● **EXERCISE**: An exact copy of the line containing "数据是矩形(表格)形式，有 398 个条目，每个条目有 9 个不同的属性。" and of every line after it, through the last line of the material, is what should be returned.

● **DATA RECORDS**:
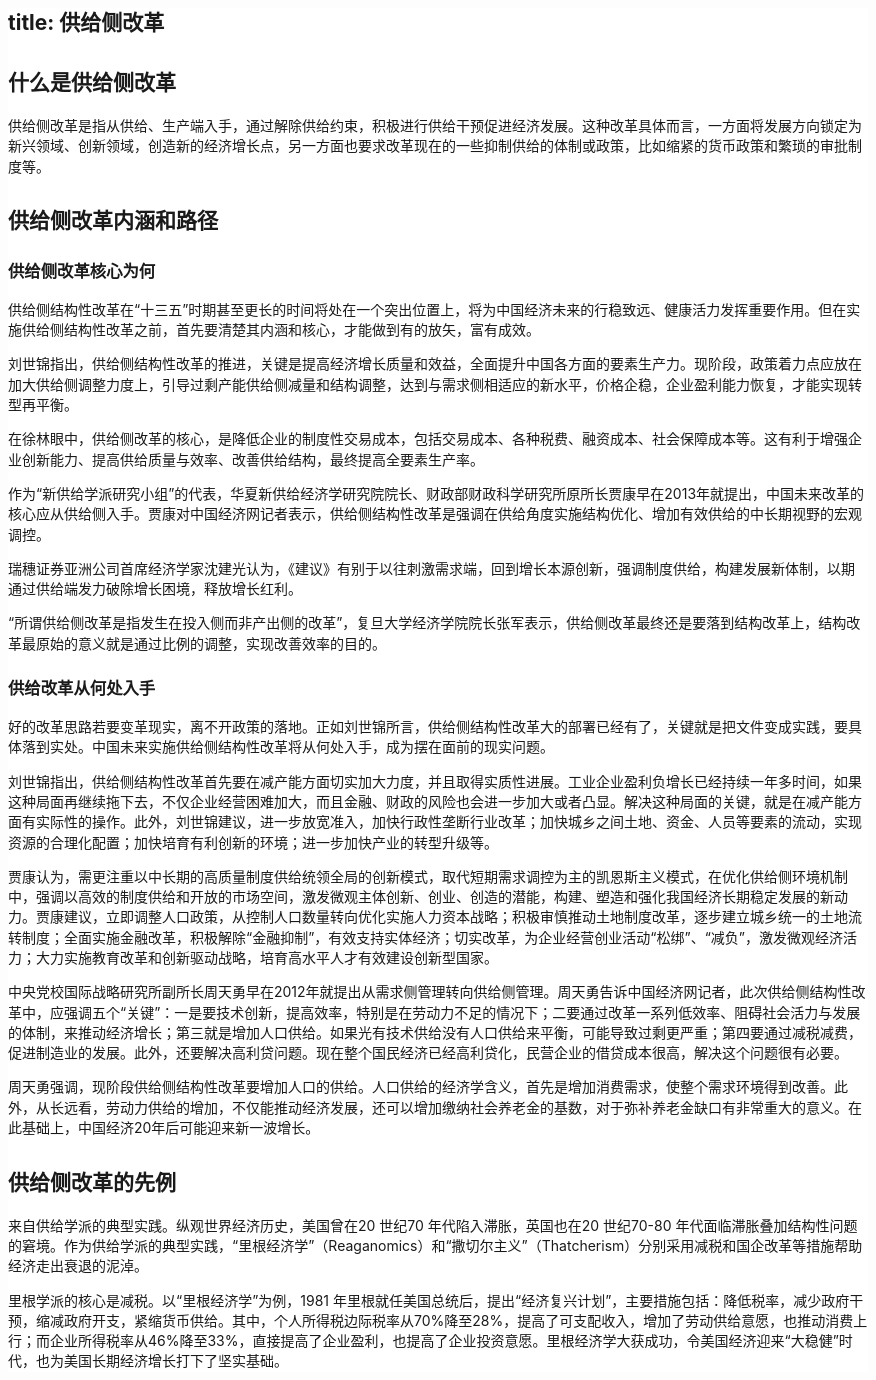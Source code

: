 title: 供给侧改革
------------------------------------

## 什么是供给侧改革
供给侧改革是指从供给、生产端入手，通过解除供给约束，积极进行供给干预促进经济发展。这种改革具体而言，一方面将发展方向锁定为新兴领域、创新领域，创造新的经济增长点，另一方面也要求改革现在的一些抑制供给的体制或政策，比如缩紧的货币政策和繁琐的审批制度等。


## 供给侧改革内涵和路径

### 供给侧改革核心为何
供给侧结构性改革在“十三五”时期甚至更长的时间将处在一个突出位置上，将为中国经济未来的行稳致远、健康活力发挥重要作用。但在实施供给侧结构性改革之前，首先要清楚其内涵和核心，才能做到有的放矢，富有成效。

刘世锦指出，供给侧结构性改革的推进，关键是提高经济增长质量和效益，全面提升中国各方面的要素生产力。现阶段，政策着力点应放在加大供给侧调整力度上，引导过剩产能供给侧减量和结构调整，达到与需求侧相适应的新水平，价格企稳，企业盈利能力恢复，才能实现转型再平衡。

在徐林眼中，供给侧改革的核心，是降低企业的制度性交易成本，包括交易成本、各种税费、融资成本、社会保障成本等。这有利于增强企业创新能力、提高供给质量与效率、改善供给结构，最终提高全要素生产率。

作为“新供给学派研究小组”的代表，华夏新供给经济学研究院院长、财政部财政科学研究所原所长贾康早在2013年就提出，中国未来改革的核心应从供给侧入手。贾康对中国经济网记者表示，供给侧结构性改革是强调在供给角度实施结构优化、增加有效供给的中长期视野的宏观调控。

瑞穗证券亚洲公司首席经济学家沈建光认为，《建议》有别于以往刺激需求端，回到增长本源创新，强调制度供给，构建发展新体制，以期通过供给端发力破除增长困境，释放增长红利。

“所谓供给侧改革是指发生在投入侧而非产出侧的改革”，复旦大学经济学院院长张军表示，供给侧改革最终还是要落到结构改革上，结构改革最原始的意义就是通过比例的调整，实现改善效率的目的。

### 供给改革从何处入手
好的改革思路若要变革现实，离不开政策的落地。正如刘世锦所言，供给侧结构性改革大的部署已经有了，关键就是把文件变成实践，要具体落到实处。中国未来实施供给侧结构性改革将从何处入手，成为摆在面前的现实问题。

刘世锦指出，供给侧结构性改革首先要在减产能方面切实加大力度，并且取得实质性进展。工业企业盈利负增长已经持续一年多时间，如果这种局面再继续拖下去，不仅企业经营困难加大，而且金融、财政的风险也会进一步加大或者凸显。解决这种局面的关键，就是在减产能方面有实际性的操作。此外，刘世锦建议，进一步放宽准入，加快行政性垄断行业改革；加快城乡之间土地、资金、人员等要素的流动，实现资源的合理化配置；加快培育有利创新的环境；进一步加快产业的转型升级等。

贾康认为，需更注重以中长期的高质量制度供给统领全局的创新模式，取代短期需求调控为主的凯恩斯主义模式，在优化供给侧环境机制中，强调以高效的制度供给和开放的市场空间，激发微观主体创新、创业、创造的潜能，构建、塑造和强化我国经济长期稳定发展的新动力。贾康建议，立即调整人口政策，从控制人口数量转向优化实施人力资本战略；积极审慎推动土地制度改革，逐步建立城乡统一的土地流转制度；全面实施金融改革，积极解除“金融抑制”，有效支持实体经济；切实改革，为企业经营创业活动“松绑”、“减负”，激发微观经济活力；大力实施教育改革和创新驱动战略，培育高水平人才有效建设创新型国家。

中央党校国际战略研究所副所长周天勇早在2012年就提出从需求侧管理转向供给侧管理。周天勇告诉中国经济网记者，此次供给侧结构性改革中，应强调五个“关键”：一是要技术创新，提高效率，特别是在劳动力不足的情况下；二要通过改革一系列低效率、阻碍社会活力与发展的体制，来推动经济增长；第三就是增加人口供给。如果光有技术供给没有人口供给来平衡，可能导致过剩更严重；第四要通过减税减费，促进制造业的发展。此外，还要解决高利贷问题。现在整个国民经济已经高利贷化，民营企业的借贷成本很高，解决这个问题很有必要。

周天勇强调，现阶段供给侧结构性改革要增加人口的供给。人口供给的经济学含义，首先是增加消费需求，使整个需求环境得到改善。此外，从长远看，劳动力供给的增加，不仅能推动经济发展，还可以增加缴纳社会养老金的基数，对于弥补养老金缺口有非常重大的意义。在此基础上，中国经济20年后可能迎来新一波增长。


## 供给侧改革的先例
来自供给学派的典型实践。纵观世界经济历史，美国曾在20 世纪70 年代陷入滞胀，英国也在20 世纪70-80 年代面临滞胀叠加结构性问题的窘境。作为供给学派的典型实践，“里根经济学”（Reaganomics）和“撒切尔主义”（Thatcherism）分别采用减税和国企改革等措施帮助经济走出衰退的泥淖。

里根学派的核心是减税。以“里根经济学”为例，1981 年里根就任美国总统后，提出“经济复兴计划”，主要措施包括：降低税率，减少政府干预，缩减政府开支，紧缩货币供给。其中，个人所得税边际税率从70%降至28%，提高了可支配收入，增加了劳动供给意愿，也推动消费上行；而企业所得税率从46%降至33%，直接提高了企业盈利，也提高了企业投资意愿。里根经济学大获成功，令美国经济迎来“大稳健”时代，也为美国长期经济增长打下了坚实基础。
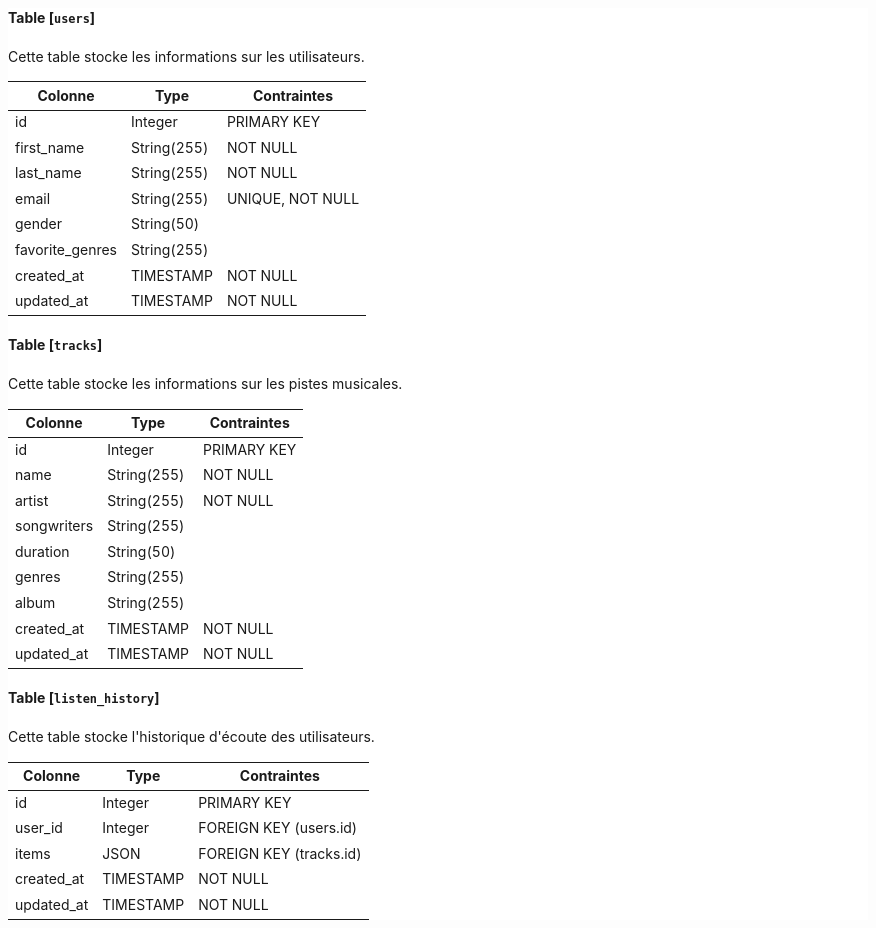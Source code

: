 #### Table [`users`]
Cette table stocke les informations sur les utilisateurs.

| Colonne          | Type       | Contraintes                |
|------------------|------------|----------------------------|
| id               | Integer    | PRIMARY KEY                |
| first_name       | String(255)| NOT NULL                   |
| last_name        | String(255)| NOT NULL                   |
| email            | String(255)| UNIQUE, NOT NULL           |
| gender           | String(50) |                            |
| favorite_genres  | String(255)|                            |
| created_at       | TIMESTAMP  | NOT NULL                   |
| updated_at       | TIMESTAMP  | NOT NULL                   |

#### Table [`tracks`]
Cette table stocke les informations sur les pistes musicales.

| Colonne          | Type       | Contraintes                |
|------------------|------------|----------------------------|
| id               | Integer    | PRIMARY KEY                |
| name             | String(255)| NOT NULL                   |
| artist           | String(255)| NOT NULL                   |
| songwriters      | String(255)|                            |
| duration         | String(50) |                            |
| genres           | String(255)|                            |
| album            | String(255)|                            |
| created_at       | TIMESTAMP  | NOT NULL                   |
| updated_at       | TIMESTAMP  | NOT NULL                   |

#### Table [`listen_history`]
Cette table stocke l'historique d'écoute des utilisateurs.

| Colonne          | Type       | Contraintes                |
|------------------|------------|----------------------------|
| id               | Integer    | PRIMARY KEY                |
| user_id          | Integer    | FOREIGN KEY (users.id)     |
| items            | JSON       | FOREIGN KEY (tracks.id)    |
| created_at       | TIMESTAMP  | NOT NULL                   |
| updated_at       | TIMESTAMP  | NOT NULL                   |
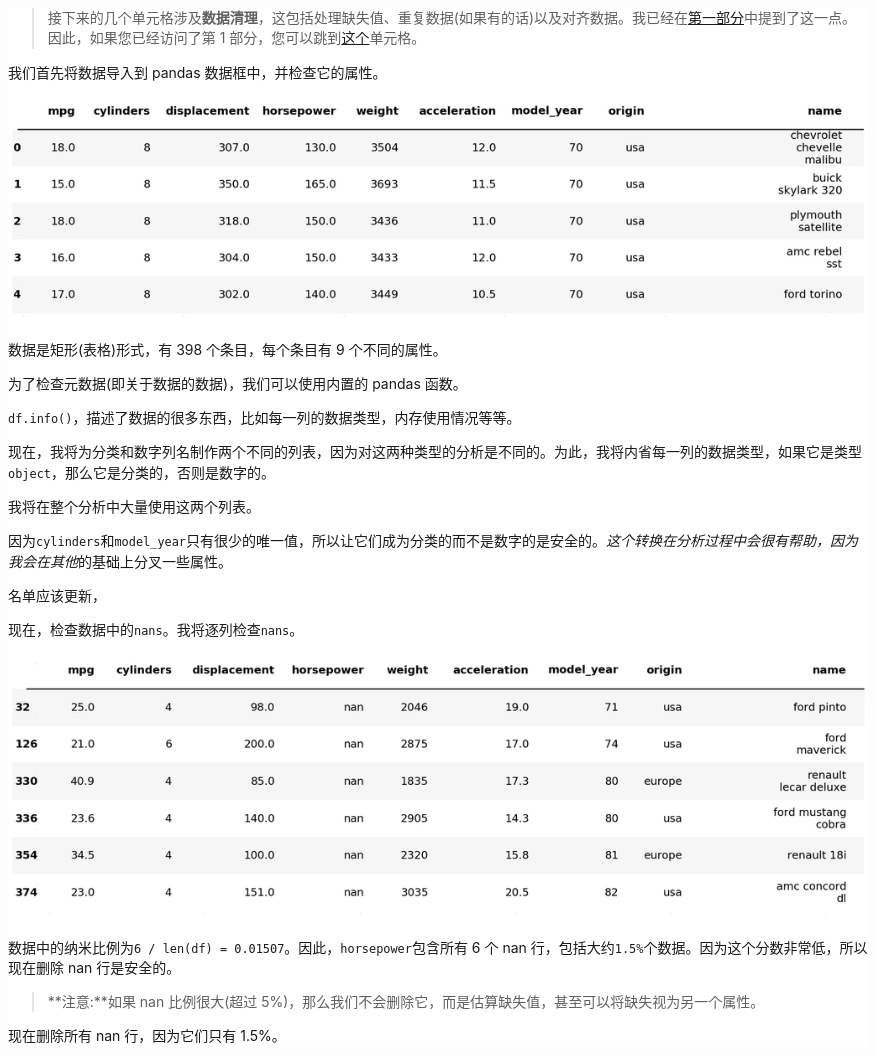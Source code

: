 > 接下来的几个单元格涉及**数据清理**，这包括处理缺失值、重复数据(如果有的话)以及对齐数据。我已经在[第一部分](/@greatsharma04/eda-for-beginners-using-python-4fcd2b57d1f7)中提到了这一点。因此，如果您已经访问了第 1 部分，您可以跳到[这个](/@greatsharma04/statistical-analysis-using-python-e83f10ca3c82#0e8a)单元格。

我们首先将数据导入到 pandas 数据框中，并检查它的属性。

![](img/d0014e81c11a8ea2e37bc7229a267f87.png)

数据是矩形(表格)形式，有 398 个条目，每个条目有 9 个不同的属性。

为了检查元数据(即关于数据的数据)，我们可以使用内置的 pandas 函数。

`df.info()`，描述了数据的很多东西，比如每一列的数据类型，内存使用情况等等。

现在，我将为分类和数字列名制作两个不同的列表，因为对这两种类型的分析是不同的。为此，我将内省每一列的数据类型，如果它是类型`object`，那么它是分类的，否则是数字的。

我将在整个分析中大量使用这两个列表。

因为`cylinders`和`model_year`只有很少的唯一值，所以让它们成为分类的而不是数字的是安全的。*这个转换在分析过程中会很有帮助，因为我会在其他*的基础上分叉一些属性。

名单应该更新，

现在，检查数据中的`nans`。我将逐列检查`nans`。

![](img/cba90127e5d42cd574747a9f019cd913.png)

数据中的纳米比例为`6 / len(df) = 0.01507`。因此，`horsepower`包含所有 6 个 nan 行，包括大约`1.5%`个数据。因为这个分数非常低，所以现在删除 nan 行是安全的。

> **注意:**如果 nan 比例很大(超过 5%)，那么我们不会删除它，而是估算缺失值，甚至可以将缺失视为另一个属性。

现在删除所有 nan 行，因为它们只有 1.5%。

● **ANSWER BOX**:
数据是矩形(表格)形式，有 398 个条目，每个条目有 9 个不同的属性。

为了检查元数据(即关于数据的数据)，我们可以使用内置的 pandas 函数。

`df.info()`，描述了数据的很多东西，比如每一列的数据类型，内存使用情况等等。

现在，我将为分类和数字列名制作两个不同的列表，因为对这两种类型的分析是不同的。为此，我将内省每一列的数据类型，如果它是类型`object`，那么它是分类的，否则是数字的。

我将在整个分析中大量使用这两个列表。

因为`cylinders`和`model_year`只有很少的唯一值，所以让它们成为分类的而不是数字的是安全的。*这个转换在分析过程中会很有帮助，因为我会在其他*的基础上分叉一些属性。

名单应该更新，

现在，检查数据中的`nans`。我将逐列检查`nans`。

![](img/cba90127e5d42cd574747a9f019cd913.png)

数据中的纳米比例为`6 / len(df) = 0.01507`。因此，`horsepower`包含所有 6 个 nan 行，包括大约`1.5%`个数据。因为这个分数非常低，所以现在删除 nan 行是安全的。

> **注意:**如果 nan 比例很大(超过 5%)，那么我们不会删除它，而是估算缺失值，甚至可以将缺失视为另一个属性。

现在删除所有 nan 行，因为它们只有 1.5%。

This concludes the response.